No, he said. In every such case, the companies seem invariably to make the same choice: Killing people for money.

(“Killing people for money” is the definition of “hit man,” which the law regards as an especially reprehensible category of murder.)

A still more egregious example — even worse than “killing people” individually – has lately come to light.

Forty years ago the fossil fuel companies became aware that their product was destabilizing the earth’s climate. And what did they do? They not only hid the truth, when the scientists began issuing warnings, the corporations deliberately sowed false doubts in the public mind about that danger.

For their own short-term profits, in other words, the fossil fuel industry knowingly threatened the well-being of our children and grandchildren, and the whole future health of human civilization.

What are we to make of the consistency of such consistently immoral choices?

Some might conclude that it’s because greed and selfishness are such powerful parts of “human nature,” such that it’s unsurprising that people would choose their own enrichment even at the cost of great harm to others.

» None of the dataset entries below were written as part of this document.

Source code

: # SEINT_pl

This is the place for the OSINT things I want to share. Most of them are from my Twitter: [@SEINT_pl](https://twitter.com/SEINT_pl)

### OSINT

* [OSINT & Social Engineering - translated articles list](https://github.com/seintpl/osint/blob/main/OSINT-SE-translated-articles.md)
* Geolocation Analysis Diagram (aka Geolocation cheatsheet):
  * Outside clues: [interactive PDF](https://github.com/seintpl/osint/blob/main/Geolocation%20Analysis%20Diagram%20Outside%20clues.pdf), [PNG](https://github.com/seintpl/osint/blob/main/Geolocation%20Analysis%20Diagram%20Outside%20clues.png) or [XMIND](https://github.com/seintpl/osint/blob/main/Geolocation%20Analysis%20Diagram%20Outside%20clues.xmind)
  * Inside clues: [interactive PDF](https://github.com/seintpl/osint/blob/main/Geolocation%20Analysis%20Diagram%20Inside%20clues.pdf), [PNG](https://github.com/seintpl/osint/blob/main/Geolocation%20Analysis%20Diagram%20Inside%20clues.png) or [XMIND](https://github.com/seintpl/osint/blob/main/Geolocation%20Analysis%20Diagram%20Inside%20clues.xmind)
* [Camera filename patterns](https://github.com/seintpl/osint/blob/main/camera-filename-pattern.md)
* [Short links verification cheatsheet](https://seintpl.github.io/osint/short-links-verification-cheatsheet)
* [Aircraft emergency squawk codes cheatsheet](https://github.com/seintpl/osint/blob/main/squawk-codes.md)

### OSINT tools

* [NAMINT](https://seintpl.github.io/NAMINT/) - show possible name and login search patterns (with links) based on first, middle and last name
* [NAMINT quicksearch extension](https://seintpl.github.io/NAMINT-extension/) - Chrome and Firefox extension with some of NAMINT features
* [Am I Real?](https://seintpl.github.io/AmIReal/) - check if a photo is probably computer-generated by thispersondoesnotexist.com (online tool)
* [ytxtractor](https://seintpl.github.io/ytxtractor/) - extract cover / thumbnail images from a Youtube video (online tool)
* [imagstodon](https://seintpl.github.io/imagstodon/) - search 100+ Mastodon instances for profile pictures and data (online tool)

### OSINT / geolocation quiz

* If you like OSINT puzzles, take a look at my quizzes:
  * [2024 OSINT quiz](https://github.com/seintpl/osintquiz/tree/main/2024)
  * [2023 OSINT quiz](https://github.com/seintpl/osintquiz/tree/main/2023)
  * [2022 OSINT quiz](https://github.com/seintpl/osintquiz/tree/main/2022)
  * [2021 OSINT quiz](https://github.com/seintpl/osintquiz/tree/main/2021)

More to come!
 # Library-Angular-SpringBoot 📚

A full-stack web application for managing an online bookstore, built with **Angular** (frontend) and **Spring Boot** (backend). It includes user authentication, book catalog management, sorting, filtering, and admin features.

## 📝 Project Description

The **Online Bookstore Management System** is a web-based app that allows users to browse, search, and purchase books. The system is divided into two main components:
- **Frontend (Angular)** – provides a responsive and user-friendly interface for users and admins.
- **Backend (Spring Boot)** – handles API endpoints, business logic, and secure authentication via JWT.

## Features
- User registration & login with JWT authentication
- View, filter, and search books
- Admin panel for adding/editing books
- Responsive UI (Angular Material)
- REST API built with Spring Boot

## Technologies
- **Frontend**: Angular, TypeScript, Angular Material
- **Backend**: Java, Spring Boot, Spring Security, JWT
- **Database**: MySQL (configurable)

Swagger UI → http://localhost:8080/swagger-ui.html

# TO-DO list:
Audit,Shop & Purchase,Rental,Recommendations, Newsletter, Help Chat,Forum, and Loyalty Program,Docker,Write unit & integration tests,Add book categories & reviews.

But the answer lies mostly elsewhere– in systemic factors.

One systemic factor is that it is not random who gets into positions of decision-making power in big corporations. Whether it is the founders of corporate giants (Rockefeller, Ford, Vanderbilt, Zuckerberg), or the people who rise to executive positions in corporate structures, there’s every reason to expect that money-making is higher up in their priorities than in most people’s.

Even where greed is not the driving force, those who rise to the highest levels in the corporate structure are likely to be highly motivated to “win”—and in the market economy, score is kept in terms of money. In such a competition, no amount of money can be enough, if someone else has more.

(That’s an important part of the explanation of why so many superrich people – who already have more money than they or their families could begin to spend – are still driven to get more.)

Another big problem is structural:

  • The publicly-traded companies that dominate the American economy are organized with a separation between those who run them and those (the stockholders) who “own” them.
  • The people who manage the companies declare that they have a fiduciary responsibility to serve the interest of the owners, which is simply assumed —since the owners are essentially mute — to be just getting maximal return on their investment.

In other words, such companies operate on assumptions that dictate that profit-maximization will overpower all other values in corporate decision-making.

For all those reasons, the system itself determines that vital decisions will be made without giving proper weight to the whole range of human values. (Regardless of whether it means killing people with tobacco, asbestos, toxic chemicals, or climate-destabilizing fuels.)

One lesson from all this – in terms of public policy and ideology — is clear: the libertarian idea that everything can be left to the market, and that there’s no need for government to regulate to protect the public good, ignores important realities.